In June, the Duke of Burgundy requested his help in relieving a siege by Catherine’s brother Charles in the Loire valley. He said what would be his final farewell to Catherine at Senlis. Catherine went to Paris to visit the tombs of her ancestors in St. Denis and then returned to Senlis to be with her parents. By July, Henry knew he was dying but Catherine was not summoned. Henry died in Vincennes on August 31, 1422. During a marriage that lasted twenty-six months, Henry and Catherine were together in England only five months.

Catherine would act as chief mourner for her husband. Over two months, the embalmed body traveled through France and across the sea to Dover. A magnificent funeral was held on November 7. Catherine commissioned a fine Purbeck marble tomb for a chantry near the tomb of Edward the Confessor in Westminster Abbey. Henry’s death was followed by the death of Catherine’s father King Charles in October. Catherine’s son was now King of France as well as of England and two regency councils were formed.
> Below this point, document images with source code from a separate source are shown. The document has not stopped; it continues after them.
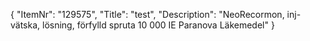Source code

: {
  "ItemNr": "129575",
  "Title": "test",
  "Description": "NeoRecormon, inj-vätska, lösning, förfylld spruta 10 000 IE Paranova Läkemedel"
}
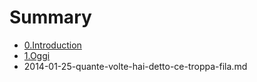 # Summary

* [0.Introduction](README.md)
* [1.Oggi](oggi.md)
* 2014-01-25-quante-volte-hai-detto-ce-troppa-fila.md

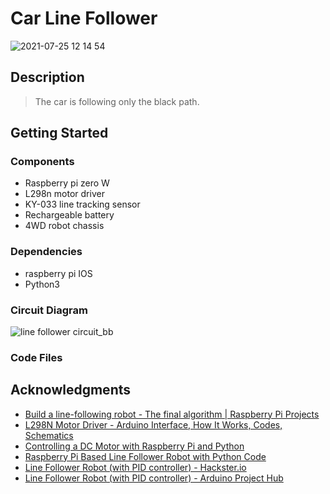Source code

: # Car Line Follower


![2021-07-25 12 14 54](https://user-images.githubusercontent.com/66702376/126894905-de963f66-7b88-4b35-9d47-d811c1258858.jpg)



## Description
> The car is following only the black path. 


## Getting Started

### Components 
* Raspberry pi zero W
* L298n motor driver
* KY-033 line tracking sensor
* Rechargeable battery
* 4WD robot chassis

### Dependencies
* raspberry pi IOS
* Python3

### Circuit Diagram 
![line follower circuit_bb](https://user-images.githubusercontent.com/66702376/126900085-4ac879c6-ce06-4456-b5f1-7f8e3237283e.png)


### Code Files
[]()
[]()
[]()





## Acknowledgments
* [Build a line-following robot - The final algorithm | Raspberry Pi Projects](https://projects.raspberrypi.org/en/projects/rpi-python-line-following/6)
* [L298N Motor Driver - Arduino Interface, How It Works, Codes, Schematics](https://howtomechatronics.com/tutorials/arduino/arduino-dc-motor-control-tutorial-l298n-pwm-h-bridge/)
* [Controlling a DC Motor with Raspberry Pi and Python](https://www.electronicshub.org/controlling-a-dc-motor-with-raspberry-pi/)
* [Raspberry Pi Based Line Follower Robot with Python Code](https://circuitdigest.com/microcontroller-projects/raspberry-pi-line-follower-robot)
* [Line Follower Robot (with PID controller) - Hackster.io](https://www.hackster.io/anova9347/line-follower-robot-with-pid-controller-cdedbd)
* [Line Follower Robot (with PID controller) - Arduino Project Hub](https://create.arduino.cc/projecthub/anova9347/line-follower-robot-with-pid-controller-cdedbd)
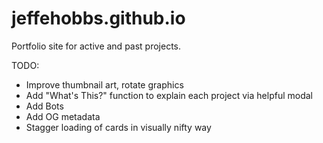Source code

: # jeffehobbs.github.io
Portfolio site for active and past projects.

TODO: 

* Improve thumbnail art, rotate graphics
* Add "What's This?" function to explain each project via helpful modal
* Add Bots
* Add OG metadata
* Stagger loading of cards in visually nifty way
Henry’s will denied Catherine any political role during the minority of their son so her primary function was to look after the young king. Parliament allotted a substantial dower to Catherine of £6000. After Henry’s funeral, she took her child to Windsor where they lived in seclusion for about a year. She then spent time at either Hertford Castle or Waltham Palace, staying at Westminster Palace only for state occasions. She never interfered in politics and was accorded all honors due to her as a dowager queen and mother of the king. She was called “Queen of England, the King’s mother”. She appeared with her son at ceremonial occasions and for entertaining guests such as James I, King of Scots who was a prisoner in England at the time.

The matter of Catherine marrying again was of great concern to the regency council of England. She was still young and attractive and would most likely want to take another husband. If she married an Englishman, the couple might want to have a bigger role in the regency of the king. If she married a foreign prince, it could cause political disruption to the realm. In 1425, rumors began to circulate that Edmund Beaufort, Count of Mortain and future Duke of Somerset was courting the Dowager Queen and they were contemplating marriage.

This attachment to Beaufort created a stir. There is disagreement among historians whether an actual statute was passed in Parliament forbidding marriage of a dowager queen without royal consent and forfeiture of lands for life. If there ever was a statute, it has disappeared from Parliamentary records. Regardless of the existence of this statute or not, Catherine and Beaufort never married.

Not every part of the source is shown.